Exercise description = The data below is to be copied exactly, line by line.

Plain-text document sources =
--------
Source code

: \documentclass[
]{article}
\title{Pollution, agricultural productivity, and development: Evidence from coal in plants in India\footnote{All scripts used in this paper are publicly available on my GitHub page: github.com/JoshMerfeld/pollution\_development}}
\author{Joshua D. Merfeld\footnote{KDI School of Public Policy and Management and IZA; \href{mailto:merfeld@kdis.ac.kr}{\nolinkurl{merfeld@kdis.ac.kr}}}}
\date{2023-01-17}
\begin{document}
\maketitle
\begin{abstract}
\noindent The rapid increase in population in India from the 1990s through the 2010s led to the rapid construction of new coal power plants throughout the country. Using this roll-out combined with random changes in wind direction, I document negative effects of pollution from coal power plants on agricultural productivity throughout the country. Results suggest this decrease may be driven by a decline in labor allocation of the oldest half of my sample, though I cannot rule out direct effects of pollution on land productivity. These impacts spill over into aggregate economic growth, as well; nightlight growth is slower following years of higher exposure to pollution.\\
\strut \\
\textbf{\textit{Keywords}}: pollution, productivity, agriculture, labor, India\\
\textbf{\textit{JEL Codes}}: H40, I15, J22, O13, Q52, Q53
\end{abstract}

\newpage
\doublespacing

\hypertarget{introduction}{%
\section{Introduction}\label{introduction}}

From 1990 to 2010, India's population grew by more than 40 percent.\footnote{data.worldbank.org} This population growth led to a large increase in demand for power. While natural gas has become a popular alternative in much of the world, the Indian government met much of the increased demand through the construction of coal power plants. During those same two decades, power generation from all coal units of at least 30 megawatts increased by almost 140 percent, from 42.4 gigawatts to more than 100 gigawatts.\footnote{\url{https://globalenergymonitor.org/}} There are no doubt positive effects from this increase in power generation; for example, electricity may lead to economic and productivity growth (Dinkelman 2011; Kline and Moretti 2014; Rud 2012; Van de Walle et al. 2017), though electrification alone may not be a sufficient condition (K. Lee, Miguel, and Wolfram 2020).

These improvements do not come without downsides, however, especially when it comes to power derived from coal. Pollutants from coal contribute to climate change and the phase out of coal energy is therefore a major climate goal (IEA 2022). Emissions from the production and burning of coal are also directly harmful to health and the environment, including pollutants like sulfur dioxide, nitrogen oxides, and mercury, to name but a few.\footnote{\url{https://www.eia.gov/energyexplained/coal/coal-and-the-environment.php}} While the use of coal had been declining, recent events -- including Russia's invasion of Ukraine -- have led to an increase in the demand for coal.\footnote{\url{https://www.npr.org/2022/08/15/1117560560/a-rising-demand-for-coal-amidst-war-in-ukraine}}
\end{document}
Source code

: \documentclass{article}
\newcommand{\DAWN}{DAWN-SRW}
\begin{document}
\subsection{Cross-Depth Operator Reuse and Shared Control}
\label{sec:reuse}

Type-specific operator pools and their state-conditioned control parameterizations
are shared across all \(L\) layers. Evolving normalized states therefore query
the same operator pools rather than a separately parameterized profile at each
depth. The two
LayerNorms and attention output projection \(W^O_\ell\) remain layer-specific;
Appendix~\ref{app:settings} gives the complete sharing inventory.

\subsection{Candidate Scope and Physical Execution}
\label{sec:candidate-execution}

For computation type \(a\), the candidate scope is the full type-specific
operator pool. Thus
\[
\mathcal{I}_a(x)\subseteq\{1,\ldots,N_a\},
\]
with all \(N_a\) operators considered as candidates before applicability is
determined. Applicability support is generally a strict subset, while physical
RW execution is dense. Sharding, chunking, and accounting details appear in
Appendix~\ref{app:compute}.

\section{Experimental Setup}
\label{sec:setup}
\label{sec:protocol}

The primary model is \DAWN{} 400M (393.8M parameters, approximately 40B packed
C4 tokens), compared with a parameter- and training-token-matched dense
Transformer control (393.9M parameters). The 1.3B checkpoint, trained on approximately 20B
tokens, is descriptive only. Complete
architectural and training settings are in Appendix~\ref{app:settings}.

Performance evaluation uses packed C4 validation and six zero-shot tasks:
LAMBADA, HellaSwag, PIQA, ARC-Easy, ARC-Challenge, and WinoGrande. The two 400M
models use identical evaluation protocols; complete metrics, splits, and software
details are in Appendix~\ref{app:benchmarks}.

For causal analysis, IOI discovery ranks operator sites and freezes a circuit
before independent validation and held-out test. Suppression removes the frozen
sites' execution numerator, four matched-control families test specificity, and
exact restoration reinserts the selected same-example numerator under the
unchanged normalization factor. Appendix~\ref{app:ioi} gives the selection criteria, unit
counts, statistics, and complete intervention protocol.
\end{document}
--------
Solved exercise =
Source code

: \documentclass[
]{article}
\title{Pollution, agricultural productivity, and development: Evidence from coal in plants in India\footnote{All scripts used in this paper are publicly available on my GitHub page: github.com/JoshMerfeld/pollution\_development}}
\author{Joshua D. Merfeld\footnote{KDI School of Public Policy and Management and IZA; \href{mailto:merfeld@kdis.ac.kr}{\nolinkurl{merfeld@kdis.ac.kr}}}}
\date{2023-01-17}
\begin{document}
\maketitle
\begin{abstract}
\noindent The rapid increase in population in India from the 1990s through the 2010s led to the rapid construction of new coal power plants throughout the country. Using this roll-out combined with random changes in wind direction, I document negative effects of pollution from coal power plants on agricultural productivity throughout the country. Results suggest this decrease may be driven by a decline in labor allocation of the oldest half of my sample, though I cannot rule out direct effects of pollution on land productivity. These impacts spill over into aggregate economic growth, as well; nightlight growth is slower following years of higher exposure to pollution.\\
\strut \\
\textbf{\textit{Keywords}}: pollution, productivity, agriculture, labor, India\\
\textbf{\textit{JEL Codes}}: H40, I15, J22, O13, Q52, Q53
\end{abstract}

\newpage
\doublespacing

\hypertarget{introduction}{%
\section{Introduction}\label{introduction}}

From 1990 to 2010, India's population grew by more than 40 percent.\footnote{data.worldbank.org} This population growth led to a large increase in demand for power. While natural gas has become a popular alternative in much of the world, the Indian government met much of the increased demand through the construction of coal power plants. During those same two decades, power generation from all coal units of at least 30 megawatts increased by almost 140 percent, from 42.4 gigawatts to more than 100 gigawatts.\footnote{\url{https://globalenergymonitor.org/}} There are no doubt positive effects from this increase in power generation; for example, electricity may lead to economic and productivity growth (Dinkelman 2011; Kline and Moretti 2014; Rud 2012; Van de Walle et al. 2017), though electrification alone may not be a sufficient condition (K. Lee, Miguel, and Wolfram 2020).

These improvements do not come without downsides, however, especially when it comes to power derived from coal. Pollutants from coal contribute to climate change and the phase out of coal energy is therefore a major climate goal (IEA 2022). Emissions from the production and burning of coal are also directly harmful to health and the environment, including pollutants like sulfur dioxide, nitrogen oxides, and mercury, to name but a few.\footnote{\url{https://www.eia.gov/energyexplained/coal/coal-and-the-environment.php}} While the use of coal had been declining, recent events -- including Russia's invasion of Ukraine -- have led to an increase in the demand for coal.\footnote{\url{https://www.npr.org/2022/08/15/1117560560/a-rising-demand-for-coal-amidst-war-in-ukraine}}
\end{document}
Source code

: \documentclass{article}
\newcommand{\DAWN}{DAWN-SRW}
\begin{document}
\subsection{Cross-Depth Operator Reuse and Shared Control}
\label{sec:reuse}

Type-specific operator pools and their state-conditioned control parameterizations
are shared across all \(L\) layers. Evolving normalized states therefore query
the same operator pools rather than a separately parameterized profile at each
depth. The two
LayerNorms and attention output projection \(W^O_\ell\) remain layer-specific;
Appendix~\ref{app:settings} gives the complete sharing inventory.

\subsection{Candidate Scope and Physical Execution}
\label{sec:candidate-execution}

For computation type \(a\), the candidate scope is the full type-specific
operator pool. Thus
\[
\mathcal{I}_a(x)\subseteq\{1,\ldots,N_a\},
\]
with all \(N_a\) operators considered as candidates before applicability is
determined. Applicability support is generally a strict subset, while physical
RW execution is dense. Sharding, chunking, and accounting details appear in
Appendix~\ref{app:compute}.

\section{Experimental Setup}
\label{sec:setup}
\label{sec:protocol}

The primary model is \DAWN{} 400M (393.8M parameters, approximately 40B packed
C4 tokens), compared with a parameter- and training-token-matched dense
Transformer control (393.9M parameters). The 1.3B checkpoint, trained on approximately 20B
tokens, is descriptive only. Complete
architectural and training settings are in Appendix~\ref{app:settings}.

Performance evaluation uses packed C4 validation and six zero-shot tasks:
LAMBADA, HellaSwag, PIQA, ARC-Easy, ARC-Challenge, and WinoGrande. The two 400M
models use identical evaluation protocols; complete metrics, splits, and software
details are in Appendix~\ref{app:benchmarks}.

For causal analysis, IOI discovery ranks operator sites and freezes a circuit
before independent validation and held-out test. Suppression removes the frozen
sites' execution numerator, four matched-control families test specificity, and
exact restoration reinserts the selected same-example numerator under the
unchanged normalization factor. Appendix~\ref{app:ioi} gives the selection criteria, unit
counts, statistics, and complete intervention protocol.
\end{document}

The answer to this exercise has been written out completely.